Все же, видимо, есть необходимость хотя бы пунктирно очертить контур реальных событий — так читателю будет легче оценить угол расхождения между ними и вымыслом, что, в свою очередь, прояснит позиции Сальмана Рушди.
…Генерал Айюб Хан захватил власть в стране в октябре 1958 года. Он стер с лица пакистанской земли те демократические институты, которые начинали было строиться, произвел себя в фельдмаршалы, прижал непокорных белуджей — горцев из Немыслимых гор — и к девятому году правления завоевал всеобщую ненависть — хотя причины недовольства его делами были достаточно разнообразны. Волна недовольства достигла размеров девятого вала.
Мухаммед А. передал бразды правления генералу Яхья Хану — тому самому Пуделю, который к 1970-му вынужден был объявить выборы — акцию, диковинную для Пакистана и описанную в «Стыде» не столько гротесково, сколько реалистически, — на них убедительную победу одержала Пакистанская народная партия, возглавляемая Зульфикаром Али Бхутто. Но Бхутто одержал победу в Западном Пакистане, а в Восточном победила Народная лига под руководством шейха Муд-жибура Рахмана, потребовавшая автономии для восточного крыла, превосходившего западное крыло численностью населения, но нещадно эксплуатируемого меньшим крылом.
Ответом на требования Восточного Пакистана был военный удар Западного. Девять месяцев длилась кровопролитная война — до декабря 1971 года, когда на помощь Дакке пришла Индия, и через две недели пакистанская армия капитулировала, потеряв в бесславной кампании половину морского флота, четверть воздушного, треть наземных войск.
Пройдет немного времени — в Бангладеш произойдет военный переворот, шейх Муджи-бур Рахман будет убит (вместе с многочисленным семейством), страна вступит в долгий период нестабильности. А в усеченном Пакистане к власти придет более или менее законно избранное правительство во главе с Зульфикаром Али Бхутто; Пакистан получит конституцию, трудовое законодательство, земельную реформу и некоторые другие цивилизованные новации.
Трагическая ошибка Бхутто — его уверенность в том, что армия деморализована и опозорена, а значит, эпохе военных диктатур больше не бывать.

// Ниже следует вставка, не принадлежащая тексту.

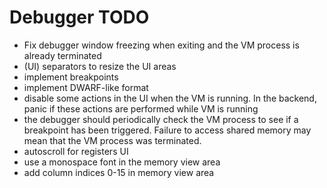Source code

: # Debugger TODO

- Fix debugger window freezing when exiting and the VM process is already terminated
- (UI) separators to resize the UI areas
- implement breakpoints
- implement DWARF-like format
- disable some actions in the UI when the VM is running. In the backend, panic if these actions are performed while VM is running
- the debugger should periodically check the VM process to see if a breakpoint has been triggered. Failure to access shared memory may mean that the VM process was terminated.
- autoscroll for registers UI
- use a monospace font in the memory view area
- add column indices 0-15 in memory view area
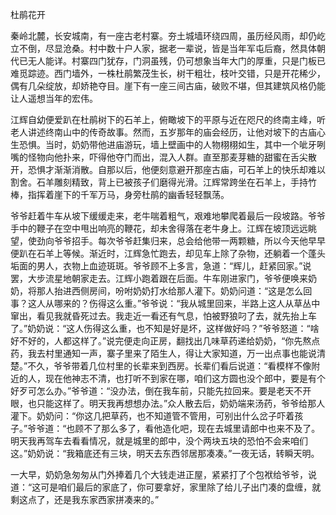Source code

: 杜鹃花开

秦岭北麓，长安城南，有一座古老村寨。夯土城墙环绕四周，虽历经风雨，却仍屹立不倒，尽显沧桑。村中数十户人家，据老一辈说，皆是当年军屯后裔，然具体朝代已无人能详。村寨四门犹存，门洞虽残，仍可想象当年大门的厚重，只是门板已难觅踪迹。西门墙外，一株杜鹃繁茂生长，树干粗壮，枝叶交错，只是开花稀少，偶有几朵绽放，却娇艳夺目。崖下有一座三间古庙，破败不堪，但其建筑风格仍能让人遥想当年的宏伟。

江辉自幼便爱趴在杜鹃树下的石羊上，俯瞰坡下的平原与近在咫尺的终南主峰，听老人讲述终南山中的传奇故事。然而，五岁那年的庙会经历，让他对坡下的古庙心生恐惧。当时，奶奶带他进庙游玩，墙上壁画中的人物栩栩如生，其中一个呲牙咧嘴的怪物向他扑来，吓得他夺门而出，混入人群。直至那麦芽糖的甜蜜在舌尖散开，恐惧才渐渐消散。自那以后，他便刻意避开那座古庙，可石羊上的快乐却难以割舍。石羊雕刻精致，背上已被孩子们磨得光滑。江辉常跨坐在石羊上，手持竹棒，指挥着崖下的千军万马，身旁杜鹃的幽香轻轻飘荡。

爷爷赶着牛车从坡下缓缓走来，老牛喘着粗气，艰难地攀爬着最后一段坡路。爷爷手中的鞭子在空中甩出响亮的鞭花，却未舍得落在老牛身上。江辉在坡顶远远眺望，使劲向爷爷招手。每次爷爷赶集归来，总会给他带一两颗糖，所以今天他早早便趴在石羊上等候。渐近时，江辉急忙跑去，却见车上除了杂物，还躺着一个蓬头垢面的男人，衣物上血迹斑斑。爷爷顾不上多言，急道：“辉儿，赶紧回家。”说罢，大步流星地朝家走去。江辉小跑着跟在后面。牛车刚进家门，爷爷便唤来奶奶，将那人抬进西侧房间，吩咐奶奶打水给那人灌下。奶奶问道：“这是怎么回事？这人从哪来的？伤得这么重。”爷爷说：“我从城里回来，半路上这人从草丛中窜出，看见我就昏死过去。我走近一看还有气息，怕被野狼叼了去，就先抬上车了。”奶奶说：“这人伤得这么重，也不知是好是坏，这样做好吗？”爷爷怒道：“啥好不好的，人都这样了。”说完便走向正房，翻找出几味草药递给奶奶，“你先熬点药，我去村里通知一声，寨子里来了陌生人，得让大家知道，万一出点事也能说清楚。”不久，爷爷带着几位村里的长辈来到西房。长辈们看后说道：“看模样不像附近的人，现在他神志不清，也打听不到家在哪，咱们这方圆也没个郎中，要是有个好歹可怎么办。”爷爷道：“没办法，倒在我车前，只能先拉回来。要是老天不开眼，也只能这样了。明天我再想想办法。”众人散去后，奶奶端来汤药，爷爷给那人灌下。奶奶问：“你这几把草药，也不知道管不管用，可别出什么岔子吓着孩子。”爷爷道：“也顾不了那么多了，看他造化吧，现在去城里请郎中也来不及了。明天我再驾车去看看情况，就是城里的郎中，没个两块五块的恐怕不会来咱们这。”奶奶说：“我箱底还有三块，明天去东西邻居那凑凑。”一夜无话，转瞬天明。

一大早，奶奶急匆匆从门外捧着几个大钱走进正屋，紧紧打了个包袱给爷爷，说道：“这可是咱们最后的家底了，你可要拿好，家里除了给儿子出门凑的盘缠，就剩这点了，还是我东家西家拼凑来的。”
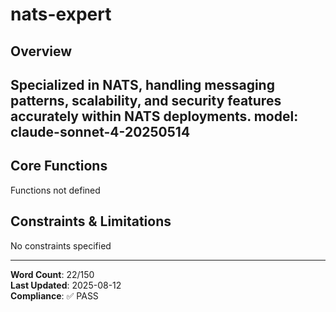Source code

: # nats-expert

## Overview

Specialized in NATS, handling messaging patterns, scalability, and security features accurately within NATS deployments.
model: claude-sonnet-4-20250514
---

## Core Functions

Functions not defined

## Constraints & Limitations

No constraints specified



---
**Word Count**: 22/150  
**Last Updated**: 2025-08-12  
**Compliance**: ✅ PASS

Он лично назначил на пост начальника генерального штаба безвестного и безродного офицера Зия-уль-Хака. 5 июня 1977 года Зия-уль-Хак совершил государственный переворот и отстранил от власти Бхутто. Вскоре Бхутто был арестован по явно сфабрикованному обвинению в соучастии в политическом убийстве и после долгого судебного фарса повешен. Есть и другая версия: он умер от пыток.
Десятилетие под сапогом Зия-уль-Хака заставит самых яростных политических противников Бхутто ностальгически вспоминать годы его лидерства… Интервью Резы Хайдара, отвечающего на вопросы журналиста, Сальман Рушди мог просто-напросто переписать из газет. Возможно, он так и сделал — Рушди насыщает свою прозу сюжетами, почерпнутыми из прессы, иногда сохраняя их в первозданном виде, иногда переосмысляя.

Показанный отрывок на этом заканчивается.